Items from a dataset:
* * * * * * *
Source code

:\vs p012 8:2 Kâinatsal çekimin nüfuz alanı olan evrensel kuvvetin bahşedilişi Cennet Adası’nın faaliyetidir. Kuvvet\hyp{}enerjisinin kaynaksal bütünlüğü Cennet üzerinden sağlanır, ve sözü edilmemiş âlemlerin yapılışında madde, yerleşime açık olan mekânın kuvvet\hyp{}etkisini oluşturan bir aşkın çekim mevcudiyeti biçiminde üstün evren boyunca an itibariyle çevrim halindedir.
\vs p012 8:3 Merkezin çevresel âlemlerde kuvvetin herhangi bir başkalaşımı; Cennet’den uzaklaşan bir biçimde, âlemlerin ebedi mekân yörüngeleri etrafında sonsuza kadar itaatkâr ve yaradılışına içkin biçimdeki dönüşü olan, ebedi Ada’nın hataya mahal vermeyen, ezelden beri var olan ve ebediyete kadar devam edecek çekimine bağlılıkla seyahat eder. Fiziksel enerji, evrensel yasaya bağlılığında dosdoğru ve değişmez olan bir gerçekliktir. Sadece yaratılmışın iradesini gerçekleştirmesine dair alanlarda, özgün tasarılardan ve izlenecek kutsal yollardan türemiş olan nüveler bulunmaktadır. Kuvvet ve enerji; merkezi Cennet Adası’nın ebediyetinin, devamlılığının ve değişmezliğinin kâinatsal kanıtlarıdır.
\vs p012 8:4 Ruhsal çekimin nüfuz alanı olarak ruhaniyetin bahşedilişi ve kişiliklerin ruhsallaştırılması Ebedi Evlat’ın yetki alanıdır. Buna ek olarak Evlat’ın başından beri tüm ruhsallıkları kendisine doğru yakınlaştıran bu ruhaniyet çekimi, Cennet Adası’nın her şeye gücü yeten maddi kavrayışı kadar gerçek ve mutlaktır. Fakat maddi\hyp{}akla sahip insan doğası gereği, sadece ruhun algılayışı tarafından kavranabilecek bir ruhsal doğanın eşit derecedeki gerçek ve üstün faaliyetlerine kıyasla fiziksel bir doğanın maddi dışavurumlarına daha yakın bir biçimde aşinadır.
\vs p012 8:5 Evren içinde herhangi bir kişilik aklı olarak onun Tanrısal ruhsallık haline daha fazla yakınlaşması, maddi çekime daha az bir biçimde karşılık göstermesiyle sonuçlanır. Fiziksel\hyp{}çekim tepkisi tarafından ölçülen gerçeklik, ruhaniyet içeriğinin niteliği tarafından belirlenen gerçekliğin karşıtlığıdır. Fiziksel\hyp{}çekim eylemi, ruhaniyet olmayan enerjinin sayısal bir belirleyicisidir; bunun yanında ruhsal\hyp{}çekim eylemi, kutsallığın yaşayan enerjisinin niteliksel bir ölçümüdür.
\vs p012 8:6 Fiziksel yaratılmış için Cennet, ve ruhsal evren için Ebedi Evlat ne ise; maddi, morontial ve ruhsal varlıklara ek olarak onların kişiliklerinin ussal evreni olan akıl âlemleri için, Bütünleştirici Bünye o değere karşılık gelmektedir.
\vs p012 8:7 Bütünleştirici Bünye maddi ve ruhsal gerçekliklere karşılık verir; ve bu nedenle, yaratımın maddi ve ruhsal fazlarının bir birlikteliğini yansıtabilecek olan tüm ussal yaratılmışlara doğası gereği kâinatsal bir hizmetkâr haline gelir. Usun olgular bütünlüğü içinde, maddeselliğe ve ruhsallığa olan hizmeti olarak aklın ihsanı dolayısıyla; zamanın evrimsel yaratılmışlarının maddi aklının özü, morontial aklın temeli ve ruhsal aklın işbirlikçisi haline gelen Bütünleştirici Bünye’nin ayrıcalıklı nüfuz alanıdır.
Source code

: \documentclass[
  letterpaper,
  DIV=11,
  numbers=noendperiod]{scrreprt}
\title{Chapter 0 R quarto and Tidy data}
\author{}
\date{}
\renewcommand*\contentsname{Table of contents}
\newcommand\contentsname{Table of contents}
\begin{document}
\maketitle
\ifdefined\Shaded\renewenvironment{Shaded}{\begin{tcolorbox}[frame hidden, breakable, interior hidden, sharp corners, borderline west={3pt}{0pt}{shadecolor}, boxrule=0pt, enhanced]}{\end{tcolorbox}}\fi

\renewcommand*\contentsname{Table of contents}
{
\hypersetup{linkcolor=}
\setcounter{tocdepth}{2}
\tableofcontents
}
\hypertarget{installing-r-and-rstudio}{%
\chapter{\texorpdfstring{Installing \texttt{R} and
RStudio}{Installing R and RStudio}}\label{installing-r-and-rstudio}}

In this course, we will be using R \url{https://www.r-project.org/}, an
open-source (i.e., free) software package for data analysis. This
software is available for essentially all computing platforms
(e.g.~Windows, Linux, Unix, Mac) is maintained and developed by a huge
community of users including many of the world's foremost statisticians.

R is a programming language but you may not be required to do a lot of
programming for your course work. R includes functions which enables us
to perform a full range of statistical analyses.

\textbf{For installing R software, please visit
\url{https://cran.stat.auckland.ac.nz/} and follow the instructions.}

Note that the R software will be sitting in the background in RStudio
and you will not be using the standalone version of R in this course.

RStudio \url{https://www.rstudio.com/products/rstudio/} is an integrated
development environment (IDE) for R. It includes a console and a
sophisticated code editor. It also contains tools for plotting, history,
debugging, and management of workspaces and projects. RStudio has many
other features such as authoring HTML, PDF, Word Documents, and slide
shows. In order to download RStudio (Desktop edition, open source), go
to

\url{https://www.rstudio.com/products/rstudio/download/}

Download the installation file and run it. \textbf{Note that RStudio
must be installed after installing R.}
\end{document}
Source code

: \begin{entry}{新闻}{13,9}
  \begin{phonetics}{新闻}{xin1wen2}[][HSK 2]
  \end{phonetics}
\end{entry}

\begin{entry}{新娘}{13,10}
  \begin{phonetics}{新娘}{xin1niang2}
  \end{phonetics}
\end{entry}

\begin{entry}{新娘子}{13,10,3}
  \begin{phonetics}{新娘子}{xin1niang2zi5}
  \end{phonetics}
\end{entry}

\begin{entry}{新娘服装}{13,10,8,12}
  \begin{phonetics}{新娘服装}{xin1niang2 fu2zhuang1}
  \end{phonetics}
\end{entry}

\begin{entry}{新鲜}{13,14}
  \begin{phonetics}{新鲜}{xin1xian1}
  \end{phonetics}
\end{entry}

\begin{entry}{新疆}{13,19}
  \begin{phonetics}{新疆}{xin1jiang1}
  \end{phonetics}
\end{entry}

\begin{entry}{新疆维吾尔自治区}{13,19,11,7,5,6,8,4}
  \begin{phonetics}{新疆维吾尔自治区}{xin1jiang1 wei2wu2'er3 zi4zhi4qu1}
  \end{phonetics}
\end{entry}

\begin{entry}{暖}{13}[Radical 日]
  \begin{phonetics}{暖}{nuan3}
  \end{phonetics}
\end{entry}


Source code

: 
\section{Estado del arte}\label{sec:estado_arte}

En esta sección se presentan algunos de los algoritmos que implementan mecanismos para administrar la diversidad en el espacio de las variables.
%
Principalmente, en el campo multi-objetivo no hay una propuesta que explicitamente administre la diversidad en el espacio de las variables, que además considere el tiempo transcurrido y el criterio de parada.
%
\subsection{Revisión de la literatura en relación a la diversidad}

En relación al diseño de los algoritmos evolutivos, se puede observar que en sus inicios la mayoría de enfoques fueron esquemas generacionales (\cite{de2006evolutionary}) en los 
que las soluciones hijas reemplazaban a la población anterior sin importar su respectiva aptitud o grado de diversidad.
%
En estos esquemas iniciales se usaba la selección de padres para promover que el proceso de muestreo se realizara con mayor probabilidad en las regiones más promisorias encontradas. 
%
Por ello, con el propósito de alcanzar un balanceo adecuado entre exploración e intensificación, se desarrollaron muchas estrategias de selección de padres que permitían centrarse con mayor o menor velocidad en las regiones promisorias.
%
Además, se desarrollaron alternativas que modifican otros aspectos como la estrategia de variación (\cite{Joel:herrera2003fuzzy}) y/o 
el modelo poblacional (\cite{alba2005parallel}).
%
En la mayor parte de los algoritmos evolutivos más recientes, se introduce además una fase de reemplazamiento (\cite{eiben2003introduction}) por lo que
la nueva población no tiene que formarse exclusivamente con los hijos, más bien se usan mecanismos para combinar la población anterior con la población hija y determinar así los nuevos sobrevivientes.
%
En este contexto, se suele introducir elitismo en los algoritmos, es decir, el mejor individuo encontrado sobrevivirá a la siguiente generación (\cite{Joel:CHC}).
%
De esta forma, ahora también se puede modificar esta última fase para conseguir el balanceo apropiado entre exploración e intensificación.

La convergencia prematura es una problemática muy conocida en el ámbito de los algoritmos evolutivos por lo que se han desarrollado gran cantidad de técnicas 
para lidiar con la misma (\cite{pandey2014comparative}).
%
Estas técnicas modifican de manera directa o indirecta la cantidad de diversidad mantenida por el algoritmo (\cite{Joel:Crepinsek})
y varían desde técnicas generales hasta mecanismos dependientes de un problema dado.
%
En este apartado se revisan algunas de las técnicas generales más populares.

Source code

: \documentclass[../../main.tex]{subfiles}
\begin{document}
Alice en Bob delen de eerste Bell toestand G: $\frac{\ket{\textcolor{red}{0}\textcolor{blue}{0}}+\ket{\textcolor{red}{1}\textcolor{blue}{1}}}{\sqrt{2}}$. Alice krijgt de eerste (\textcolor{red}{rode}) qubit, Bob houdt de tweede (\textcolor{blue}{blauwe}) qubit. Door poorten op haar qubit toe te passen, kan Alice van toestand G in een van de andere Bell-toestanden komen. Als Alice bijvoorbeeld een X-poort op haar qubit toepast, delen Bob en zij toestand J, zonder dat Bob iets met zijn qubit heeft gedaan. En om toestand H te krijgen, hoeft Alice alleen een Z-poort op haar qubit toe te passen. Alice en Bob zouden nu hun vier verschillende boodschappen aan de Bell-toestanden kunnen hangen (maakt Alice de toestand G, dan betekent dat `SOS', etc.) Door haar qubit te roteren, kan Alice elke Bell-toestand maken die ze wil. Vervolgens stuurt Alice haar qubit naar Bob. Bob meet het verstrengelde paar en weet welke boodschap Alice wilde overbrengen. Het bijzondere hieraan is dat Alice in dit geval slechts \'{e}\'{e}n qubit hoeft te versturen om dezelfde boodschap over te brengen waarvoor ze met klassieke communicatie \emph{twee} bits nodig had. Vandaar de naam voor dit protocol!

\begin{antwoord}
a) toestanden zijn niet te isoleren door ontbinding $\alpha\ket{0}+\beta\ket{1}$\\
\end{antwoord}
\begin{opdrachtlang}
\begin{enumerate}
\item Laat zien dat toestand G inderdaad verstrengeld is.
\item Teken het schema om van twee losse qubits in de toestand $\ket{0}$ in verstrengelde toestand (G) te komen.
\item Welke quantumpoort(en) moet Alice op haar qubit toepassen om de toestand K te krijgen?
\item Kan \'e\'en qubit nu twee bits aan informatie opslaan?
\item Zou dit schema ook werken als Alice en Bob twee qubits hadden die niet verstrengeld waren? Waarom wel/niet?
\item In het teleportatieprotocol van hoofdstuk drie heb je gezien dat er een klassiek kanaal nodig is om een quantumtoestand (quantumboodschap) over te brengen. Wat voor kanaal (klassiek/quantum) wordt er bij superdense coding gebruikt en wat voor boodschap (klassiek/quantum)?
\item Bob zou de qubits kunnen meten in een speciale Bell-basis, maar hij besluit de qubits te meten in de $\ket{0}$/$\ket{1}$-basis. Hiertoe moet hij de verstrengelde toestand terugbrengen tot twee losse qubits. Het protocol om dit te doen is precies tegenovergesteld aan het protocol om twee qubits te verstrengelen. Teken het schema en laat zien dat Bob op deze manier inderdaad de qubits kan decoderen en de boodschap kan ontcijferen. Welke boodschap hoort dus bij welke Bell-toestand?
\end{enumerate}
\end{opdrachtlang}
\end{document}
* * * * * * *
> _About this exercise_:
Print, without alteration, only the lines above between the one holding "(G) te komen." and the one holding "waren? Waarom wel/niet?", inclusive.

> _Exercise solution_:
\item Teken het schema om van twee losse qubits in de toestand $\ket{0}$ in verstrengelde toestand (G) te komen.
\item Welke quantumpoort(en) moet Alice op haar qubit toepassen om de toestand K te krijgen?
\item Kan \'e\'en qubit nu twee bits aan informatie opslaan?
\item Zou dit schema ook werken als Alice en Bob twee qubits hadden die niet verstrengeld waren? Waarom wel/niet?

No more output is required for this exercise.